◆ Problem to solve
Give the total number of lines in the data below that include "full", and nothing else.
**** Records for processing
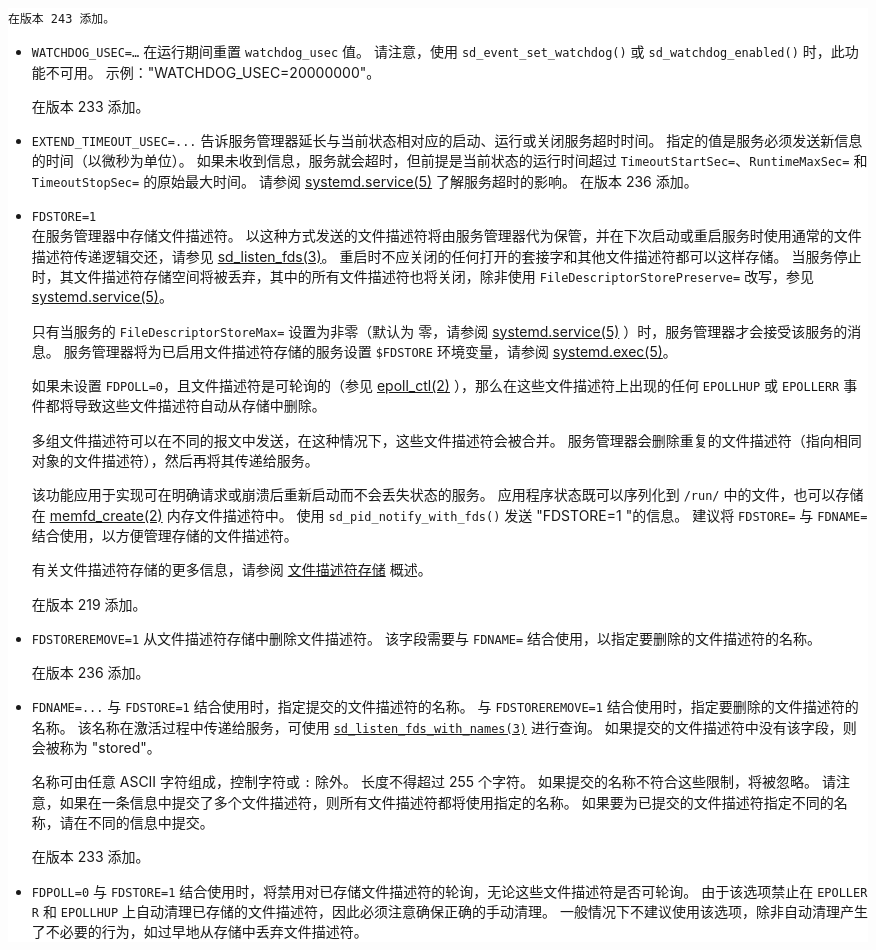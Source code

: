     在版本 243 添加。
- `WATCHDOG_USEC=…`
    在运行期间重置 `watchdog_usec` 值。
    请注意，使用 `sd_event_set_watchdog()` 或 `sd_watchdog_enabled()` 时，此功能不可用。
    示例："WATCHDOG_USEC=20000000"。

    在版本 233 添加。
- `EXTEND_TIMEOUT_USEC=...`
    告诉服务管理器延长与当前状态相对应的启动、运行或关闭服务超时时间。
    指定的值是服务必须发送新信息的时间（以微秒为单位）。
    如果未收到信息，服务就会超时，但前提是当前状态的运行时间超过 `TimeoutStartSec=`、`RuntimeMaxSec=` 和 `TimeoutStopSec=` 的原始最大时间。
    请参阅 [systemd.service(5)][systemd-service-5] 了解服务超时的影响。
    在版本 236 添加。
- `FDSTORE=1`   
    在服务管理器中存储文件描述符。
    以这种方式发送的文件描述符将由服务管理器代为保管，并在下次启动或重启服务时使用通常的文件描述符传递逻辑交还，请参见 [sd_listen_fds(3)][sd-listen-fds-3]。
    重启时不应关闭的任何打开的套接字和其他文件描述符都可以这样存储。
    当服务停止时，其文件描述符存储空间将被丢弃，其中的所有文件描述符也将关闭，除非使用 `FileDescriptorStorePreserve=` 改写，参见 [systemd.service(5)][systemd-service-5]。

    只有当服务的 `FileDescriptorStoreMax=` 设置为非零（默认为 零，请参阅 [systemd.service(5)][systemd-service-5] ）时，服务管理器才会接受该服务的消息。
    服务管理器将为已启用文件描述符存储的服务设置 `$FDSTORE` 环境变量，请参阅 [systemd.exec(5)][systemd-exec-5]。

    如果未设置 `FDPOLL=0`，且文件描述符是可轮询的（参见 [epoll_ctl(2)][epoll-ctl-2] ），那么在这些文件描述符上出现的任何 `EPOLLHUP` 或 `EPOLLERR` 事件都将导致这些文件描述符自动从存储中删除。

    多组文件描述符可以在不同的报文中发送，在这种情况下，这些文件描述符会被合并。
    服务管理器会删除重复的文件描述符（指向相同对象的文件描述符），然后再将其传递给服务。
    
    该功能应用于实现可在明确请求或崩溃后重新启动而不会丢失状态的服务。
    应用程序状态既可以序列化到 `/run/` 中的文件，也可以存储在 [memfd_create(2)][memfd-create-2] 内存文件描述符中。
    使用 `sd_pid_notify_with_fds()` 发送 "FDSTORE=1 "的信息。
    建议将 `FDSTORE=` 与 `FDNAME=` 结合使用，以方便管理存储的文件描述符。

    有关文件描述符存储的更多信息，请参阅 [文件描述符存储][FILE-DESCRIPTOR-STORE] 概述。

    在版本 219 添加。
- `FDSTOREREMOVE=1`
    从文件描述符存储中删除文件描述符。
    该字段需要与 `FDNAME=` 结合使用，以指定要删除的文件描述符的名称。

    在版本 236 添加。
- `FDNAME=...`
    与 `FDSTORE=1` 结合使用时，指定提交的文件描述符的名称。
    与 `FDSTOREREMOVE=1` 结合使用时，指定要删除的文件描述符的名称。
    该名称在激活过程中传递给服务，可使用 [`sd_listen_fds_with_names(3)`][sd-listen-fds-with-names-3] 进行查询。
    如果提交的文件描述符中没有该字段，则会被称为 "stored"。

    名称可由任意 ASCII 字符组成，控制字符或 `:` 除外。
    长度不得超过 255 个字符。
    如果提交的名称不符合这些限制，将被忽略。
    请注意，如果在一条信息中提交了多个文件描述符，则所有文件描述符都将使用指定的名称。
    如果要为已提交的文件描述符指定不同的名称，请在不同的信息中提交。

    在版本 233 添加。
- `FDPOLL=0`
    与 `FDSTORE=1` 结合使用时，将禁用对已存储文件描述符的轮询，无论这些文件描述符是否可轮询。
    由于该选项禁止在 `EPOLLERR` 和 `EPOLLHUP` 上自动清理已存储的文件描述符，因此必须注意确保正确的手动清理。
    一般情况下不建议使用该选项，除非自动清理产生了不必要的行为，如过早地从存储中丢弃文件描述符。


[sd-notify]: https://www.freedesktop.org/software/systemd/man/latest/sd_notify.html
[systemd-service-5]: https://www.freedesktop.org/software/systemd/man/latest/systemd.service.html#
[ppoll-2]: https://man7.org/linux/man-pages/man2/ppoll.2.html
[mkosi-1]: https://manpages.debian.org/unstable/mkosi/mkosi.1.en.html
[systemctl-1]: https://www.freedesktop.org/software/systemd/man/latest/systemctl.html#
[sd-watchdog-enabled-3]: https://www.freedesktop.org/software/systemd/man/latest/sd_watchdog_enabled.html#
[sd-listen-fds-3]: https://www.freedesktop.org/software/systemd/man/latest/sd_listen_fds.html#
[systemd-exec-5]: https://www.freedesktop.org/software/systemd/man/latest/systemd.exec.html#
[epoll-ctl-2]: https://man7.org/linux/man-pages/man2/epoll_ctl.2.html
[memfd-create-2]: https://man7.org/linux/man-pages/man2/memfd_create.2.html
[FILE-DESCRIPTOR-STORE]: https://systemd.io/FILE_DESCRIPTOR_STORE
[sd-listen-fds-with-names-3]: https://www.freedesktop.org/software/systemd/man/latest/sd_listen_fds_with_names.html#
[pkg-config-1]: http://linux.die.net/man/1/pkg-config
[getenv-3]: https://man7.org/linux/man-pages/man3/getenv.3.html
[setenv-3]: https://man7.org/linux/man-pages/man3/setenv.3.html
********
**** Records for processing
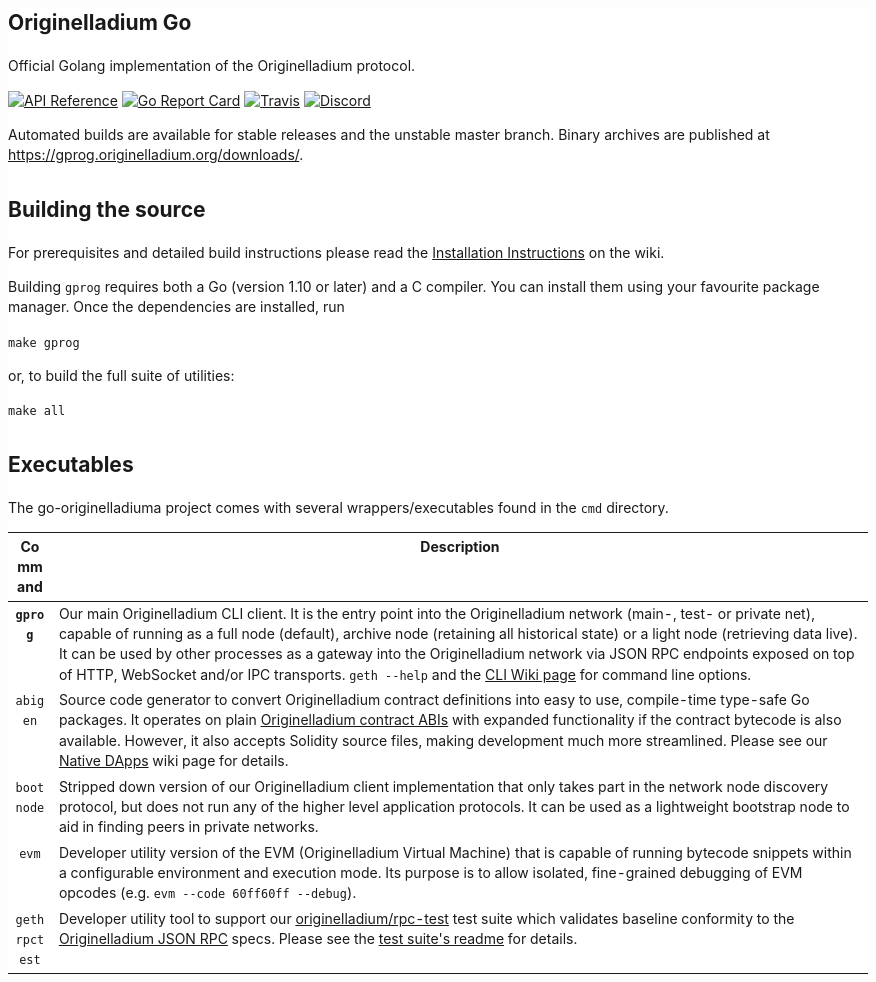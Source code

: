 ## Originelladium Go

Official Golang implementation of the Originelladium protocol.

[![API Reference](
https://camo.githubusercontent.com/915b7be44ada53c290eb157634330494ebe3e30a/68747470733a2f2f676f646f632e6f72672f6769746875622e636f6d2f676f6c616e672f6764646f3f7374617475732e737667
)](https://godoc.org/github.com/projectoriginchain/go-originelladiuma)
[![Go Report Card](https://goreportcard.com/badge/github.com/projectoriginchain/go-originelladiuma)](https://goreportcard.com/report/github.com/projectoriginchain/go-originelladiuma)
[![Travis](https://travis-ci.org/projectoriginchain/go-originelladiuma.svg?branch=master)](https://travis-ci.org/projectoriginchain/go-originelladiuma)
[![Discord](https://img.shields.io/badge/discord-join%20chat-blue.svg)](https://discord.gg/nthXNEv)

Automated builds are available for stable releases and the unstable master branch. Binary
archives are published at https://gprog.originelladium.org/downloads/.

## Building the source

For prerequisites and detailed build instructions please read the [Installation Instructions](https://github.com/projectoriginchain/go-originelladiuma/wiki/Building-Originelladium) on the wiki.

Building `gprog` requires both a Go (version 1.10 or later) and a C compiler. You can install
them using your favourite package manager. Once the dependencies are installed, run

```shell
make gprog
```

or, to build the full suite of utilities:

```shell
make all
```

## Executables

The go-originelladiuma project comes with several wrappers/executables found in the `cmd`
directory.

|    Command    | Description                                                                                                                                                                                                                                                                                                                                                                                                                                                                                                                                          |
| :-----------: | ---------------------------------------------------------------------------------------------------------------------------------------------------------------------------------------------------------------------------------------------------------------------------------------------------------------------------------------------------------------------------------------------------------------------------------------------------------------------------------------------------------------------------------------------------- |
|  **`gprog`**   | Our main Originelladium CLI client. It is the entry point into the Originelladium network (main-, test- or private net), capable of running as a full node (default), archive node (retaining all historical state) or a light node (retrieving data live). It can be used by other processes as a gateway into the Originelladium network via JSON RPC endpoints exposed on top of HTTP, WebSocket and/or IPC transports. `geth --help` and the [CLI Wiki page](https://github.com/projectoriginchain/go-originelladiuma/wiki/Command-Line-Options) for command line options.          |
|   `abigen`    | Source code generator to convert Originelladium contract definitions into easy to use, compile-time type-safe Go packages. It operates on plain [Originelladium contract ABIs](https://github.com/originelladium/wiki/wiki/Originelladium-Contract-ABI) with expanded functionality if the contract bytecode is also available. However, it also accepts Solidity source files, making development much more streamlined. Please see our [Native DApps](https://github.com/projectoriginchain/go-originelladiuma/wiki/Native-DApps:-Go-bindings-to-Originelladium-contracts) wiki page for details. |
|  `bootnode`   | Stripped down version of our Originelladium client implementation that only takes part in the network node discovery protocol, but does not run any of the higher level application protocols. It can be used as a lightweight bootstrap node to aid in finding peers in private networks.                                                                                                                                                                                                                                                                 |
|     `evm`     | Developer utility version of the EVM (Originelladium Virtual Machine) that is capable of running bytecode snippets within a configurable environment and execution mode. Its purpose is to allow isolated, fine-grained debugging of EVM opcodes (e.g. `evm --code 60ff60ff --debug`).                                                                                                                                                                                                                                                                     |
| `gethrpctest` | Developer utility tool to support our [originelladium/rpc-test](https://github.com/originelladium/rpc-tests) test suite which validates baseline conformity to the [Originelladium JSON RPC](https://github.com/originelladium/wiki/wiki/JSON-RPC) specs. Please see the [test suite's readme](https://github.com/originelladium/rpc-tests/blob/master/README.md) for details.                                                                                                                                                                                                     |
********
◆ Output for this exercise
2